O argumento desta obra, concebida como um drama secundário, nasce de um interesse que sempre moveu a atividade criadora de Elfriede Jelinek: resgatar figuras femininas, reais ou literárias, como forma de tematizar questões sociais profundas e complexas.
A Nora de Jelinek nos palcos
Marcando o início da atividade teatral da autora, O que aconteceu… teve estreia mundial em 6 de outubro de 1979, no Schauspielhaus da cidade austríaca de Graz, sob direção de Kurt Josef Schildknecht. Segundo artigo do jornal Presse, a atriz Petra Fahrnländer interpretou não apenas a Nora de Jelinek, mas também a de Ibsen, quando Casa de Bonecas esteve nos palcos do mesmo teatro. Dando sequência ao êxito da montagem, no ano de 1992, em Viena, a direção de Emmy Werner inovou ao colocar duas atrizes – Beatrice Frey e Andrea Eckert – para se revezarem na interpretação de Nora. A edição da Temporal inclui as fichas técnicas dessas montagens e de outras realizadas na França, no Japão e na Argentina.
Sobre a edição da Temporal
Um prefácio, assinado por Ruth Bohunovsky, uma das tradutoras, dá início à edição. No texto, a autora contextualiza a peça em relação aos dois textos de Ibsen que servem de referência para Jelinek.
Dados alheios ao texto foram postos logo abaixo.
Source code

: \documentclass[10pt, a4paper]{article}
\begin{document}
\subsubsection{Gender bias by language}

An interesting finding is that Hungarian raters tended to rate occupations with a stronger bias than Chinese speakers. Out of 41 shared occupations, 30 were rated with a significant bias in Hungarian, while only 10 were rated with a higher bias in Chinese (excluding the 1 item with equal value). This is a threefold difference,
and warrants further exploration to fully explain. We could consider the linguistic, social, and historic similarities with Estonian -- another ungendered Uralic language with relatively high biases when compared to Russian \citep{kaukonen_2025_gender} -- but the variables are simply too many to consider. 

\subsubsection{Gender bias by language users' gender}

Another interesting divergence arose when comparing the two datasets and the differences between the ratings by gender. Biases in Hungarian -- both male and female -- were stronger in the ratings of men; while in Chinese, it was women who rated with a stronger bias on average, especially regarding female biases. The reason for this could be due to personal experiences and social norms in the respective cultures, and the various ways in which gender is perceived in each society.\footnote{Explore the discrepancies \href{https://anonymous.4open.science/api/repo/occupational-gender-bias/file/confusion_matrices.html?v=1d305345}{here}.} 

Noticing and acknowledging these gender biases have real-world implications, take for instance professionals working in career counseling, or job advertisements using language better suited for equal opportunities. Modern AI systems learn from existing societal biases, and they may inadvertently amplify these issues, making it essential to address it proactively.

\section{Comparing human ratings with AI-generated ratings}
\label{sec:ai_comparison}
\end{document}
Além disso, o leitor também encontra uma apresentação dos tradutores Angélica Neri, Gisele Eberspächer, Luiz Abdala Jr. e Ruth Bohunovsky. O texto elucida alguns dos critérios adotados no trabalho coletivo de traduzir não apenas o texto, mas também os traços estilísticos da dramaturga, enfatizando o intuito de recriar, em português brasileiro, um dos traços fundamentais da escrita de Jelinek: a intertextualidade; ou seja, a profusão de referências a livros, músicas, clichês, discursos publicitários e outras memórias comuns que formam o universo cultural de seus destinatários. Por fim, na seção “Anexos” estão, além das fichas técnicas das principais montagens, sugestões de leitura sobre a vida e a obra da autora. As fotografias de capa e miolo foram produzidas na montagem de 1992, realizada no Volkstheater, em Viena.